Back before the 1950’s, medical practitioners followed the cardiopulmonary standard when it came to determining death. This standard is the idea that death is an irreversible loss of respiratory and circulatory functions. Then artificial respiration was introduced in the 1950’s which changed the cardiopulmonary standard to the one that is commonly accepted today, the brain death standard. Brain death is the thought that a person is dead once he/she has no ability to perform life-sustaining functions. However, today many are trying to push the neocortical death standard, which states that a person is dead once they lose higher brain functioning (i.e. consciousness, cognition, and complex social interaction). This includes those who are in a vegetative state and anencephalic infants. First I will talk about the advantages and disadvantages of the brain death and neocortical standards, and then I will state why I believe the brain death standard to be the more logical view when it comes to determining death as opposed to the neocortical death standard.
Based on the organismic definition of death, a person is dead once they have a cessation of critical functions. Since the brain is the control center of all critical functions in our body, it is then easy to state that death is the same as brain death. One advantage of the brain death standard is that it allows for the harvesting of organs due to the use of artificial respiration and circulation, which is the main reason for being able to harvest organs. Another advantage is that the diagnosis of being brain dead is certain once the patient is comatose, unlike a patient being in a vegetative state where the brain can still perform certain critical functions without any assistance and the patient still has a chance of waking up. The one disadvantage to the brain death view is that it is very costly to the families who have to pay for life support, when the neocortical death view would cost less since life support would not have to be used for the same extended period of time. However, the idea that there is a chance, although small that the person may wake up seems to be a better alternative than to pulling the plug when no one is one hundred percent certain that the person is completely dead.

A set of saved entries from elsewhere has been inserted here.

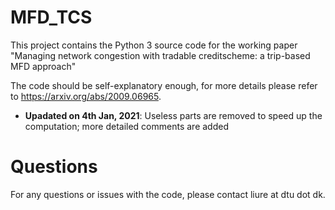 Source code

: # MFD_TCS
This project contains the Python 3 source code for the working paper "Managing network congestion with tradable creditscheme: a trip-based MFD approach"

The code should be self-explanatory enough, for more details please refer to https://arxiv.org/abs/2009.06965.

* **Upadated on 4th Jan, 2021**: Useless parts are removed to speed up the computation; more detailed comments are added

# Questions
For any questions or issues with the code, please contact liure at dtu dot dk.
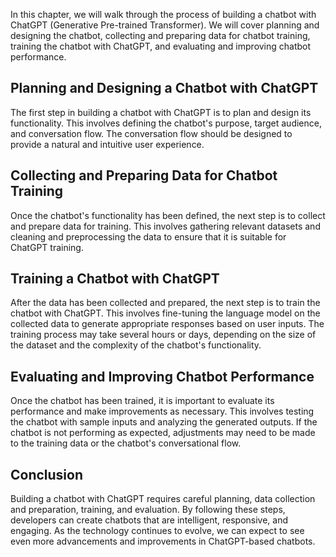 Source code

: 

In this chapter, we will walk through the process of building a chatbot with ChatGPT (Generative Pre-trained Transformer). We will cover planning and designing the chatbot, collecting and preparing data for chatbot training, training the chatbot with ChatGPT, and evaluating and improving chatbot performance.

Planning and Designing a Chatbot with ChatGPT
---------------------------------------------

The first step in building a chatbot with ChatGPT is to plan and design its functionality. This involves defining the chatbot's purpose, target audience, and conversation flow. The conversation flow should be designed to provide a natural and intuitive user experience.

Collecting and Preparing Data for Chatbot Training
--------------------------------------------------

Once the chatbot's functionality has been defined, the next step is to collect and prepare data for training. This involves gathering relevant datasets and cleaning and preprocessing the data to ensure that it is suitable for ChatGPT training.

Training a Chatbot with ChatGPT
-------------------------------

After the data has been collected and prepared, the next step is to train the chatbot with ChatGPT. This involves fine-tuning the language model on the collected data to generate appropriate responses based on user inputs. The training process may take several hours or days, depending on the size of the dataset and the complexity of the chatbot's functionality.

Evaluating and Improving Chatbot Performance
--------------------------------------------

Once the chatbot has been trained, it is important to evaluate its performance and make improvements as necessary. This involves testing the chatbot with sample inputs and analyzing the generated outputs. If the chatbot is not performing as expected, adjustments may need to be made to the training data or the chatbot's conversational flow.

Conclusion
----------

Building a chatbot with ChatGPT requires careful planning, data collection and preparation, training, and evaluation. By following these steps, developers can create chatbots that are intelligent, responsive, and engaging. As the technology continues to evolve, we can expect to see even more advancements and improvements in ChatGPT-based chatbots.
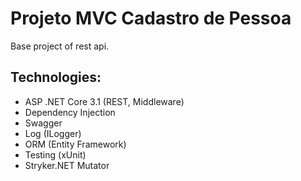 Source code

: # Projeto MVC Cadastro de Pessoa
Base project of rest api.


## Technologies:
* ASP .NET Core 3.1 (REST, Middleware)
* Dependency Injection
* Swagger
* Log (ILogger)
* ORM (Entity Framework)
* Testing (xUnit)
* Stryker.NET Mutator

The neocortical death standard states that death occurs when higher brain functioning is no longer happening, such as consciousness. What many believe to be the definition of a person is a conscious being who has self-awareness, memory, and rationality, which fits in with the neocortical death view. Though, I find one flaw in this view. If we were to base what a person should be on the fact that they must have higher brain functioning, then that would mean someone who was born with a birth defect causing them to not have the capacity to be self-aware, be able to interact in...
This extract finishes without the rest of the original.